Phase 6: Design Delta Lake architecture
In this phase, you design Delta Lake storage architecture and data organization patterns for your lakehouse.
Design medallion architecture
The medallion architecture organizes data into layers to improve data quality as it progresses through the pipeline. This pattern is fundamental to building a well-structured lakehouse.
In its simplest form, the medallion architecture consists of three layers: bronze layer (raw data), silver layer (refined data), and gold layer (business-ready data).
Bronze layer (raw data)
Ingest source data into the first layer of the lakehouse and persist it there. When all downstream data is created from the bronze layer, you can rebuild the subsequent layers from this layer if needed.

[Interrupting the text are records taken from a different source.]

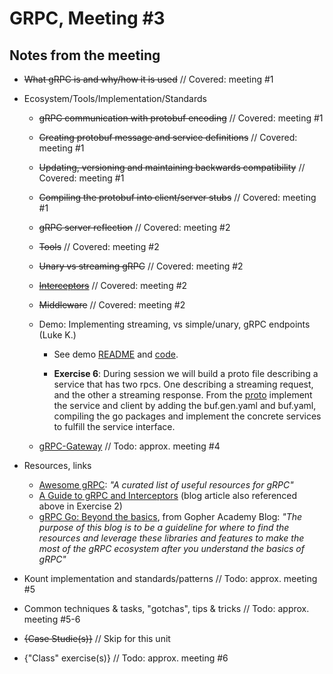 # GRPC, Meeting #3

## Notes from the meeting

* ~~What gRPC is and why/how it is used~~ // Covered: meeting #1

* Ecosystem/Tools/Implementation/Standards

  * ~~gRPC communication with protobuf encoding~~ // Covered: meeting #1

  * ~~Creating protobuf message and service definitions~~ // Covered: meeting #1

  * ~~Updating, versioning and maintaining backwards compatibility~~ // Covered: meeting #1

  * ~~Compiling the protobuf into client/server stubs~~ // Covered: meeting #1

  * ~~gRPC server reflection~~ // Covered: meeting #2

  * ~~Tools~~ // Covered: meeting #2

  * ~~Unary vs streaming gRPC~~ // Covered: meeting #2

  * ~~[Interceptors](https://blog.dsb.dev/posts/creating-grpc-interceptors-in-go/)~~ // Covered: meeting #2

  * ~~Middleware~~ // Covered: meeting #2

  * Demo: Implementing streaming, vs simple/unary, gRPC endpoints (Luke K.)
    * See demo [README](https://github.com/itt-learning-groups/grpc_streaming_demo/blob/main/README.md) and [code](https://github.com/itt-learning-groups/grpc_streaming_demo).

    * **Exercise 6**: During session we will build a proto file describing a service that has two rpcs. One describing a streaming request, and the other a streaming response. From the [proto](https://github.com/itt-learning-groups/grpc_streaming_exercise) implement the service and client by adding the buf.gen.yaml and buf.yaml, compiling the go packages and implement the concrete services to fulfill the service interface.

  * [gRPC-Gateway](https://grpc-ecosystem.github.io/grpc-gateway/docs/tutorials/introduction/) // Todo: approx. meeting #4

* Resources, links
  
  * [Awesome gRPC](https://github.com/grpc-ecosystem/awesome-grpc): *"A curated list of useful resources for gRPC"*
  * [A Guide to gRPC and Interceptors](https://edgehog.blog/a-guide-to-grpc-and-interceptors-265c306d3773) (blog article also referenced above in Exercise 2)
  * [gRPC Go: Beyond the basics](https://blog.gopheracademy.com/advent-2017/go-grpc-beyond-basics/), from Gopher Academy Blog: *"The purpose of this blog is to be a guideline for where to find the resources and leverage these libraries and features to make the most of the gRPC ecosystem after you understand the basics of gRPC"*

* Kount implementation and standards/patterns // Todo: approx. meeting #5

* Common techniques & tasks, "gotchas", tips & tricks // Todo: approx. meeting #5-6

* ~~{Case Studie(s)}~~ // Skip for this unit

* {"Class" exercise(s)} // Todo: approx. meeting #6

Bronze layer characteristics
- Source of truth: Raw data exactly as it arrives from source systems.
- Minimal transformation: Data stored in its original format (or converted to Delta for auditability).
- Immutable: Data is append-only, never updated or deleted.
- Schema-on-read: Flexible schema handling for diverse source systems.
- Audit trail: For some applications (such as GDPR or regulated data), it may be appropriate to convert this layer to Delta format.
Best practices for bronze layer
- Preserve all source data fields for complete auditability.
- Use Unity Catalog volumes for landing raw files.
- Implement incremental ingestion to avoid full reprocessing.
- Partition by ingestion date for efficient data management.
- Document data sources and ingestion schedules.
Silver layer (refined data)
The purpose of the second layer is to hold cleansed, refined, filtered, and aggregated data.
Silver layer characteristics
- Data quality: Removes duplicates, handles missing values, enforces schema.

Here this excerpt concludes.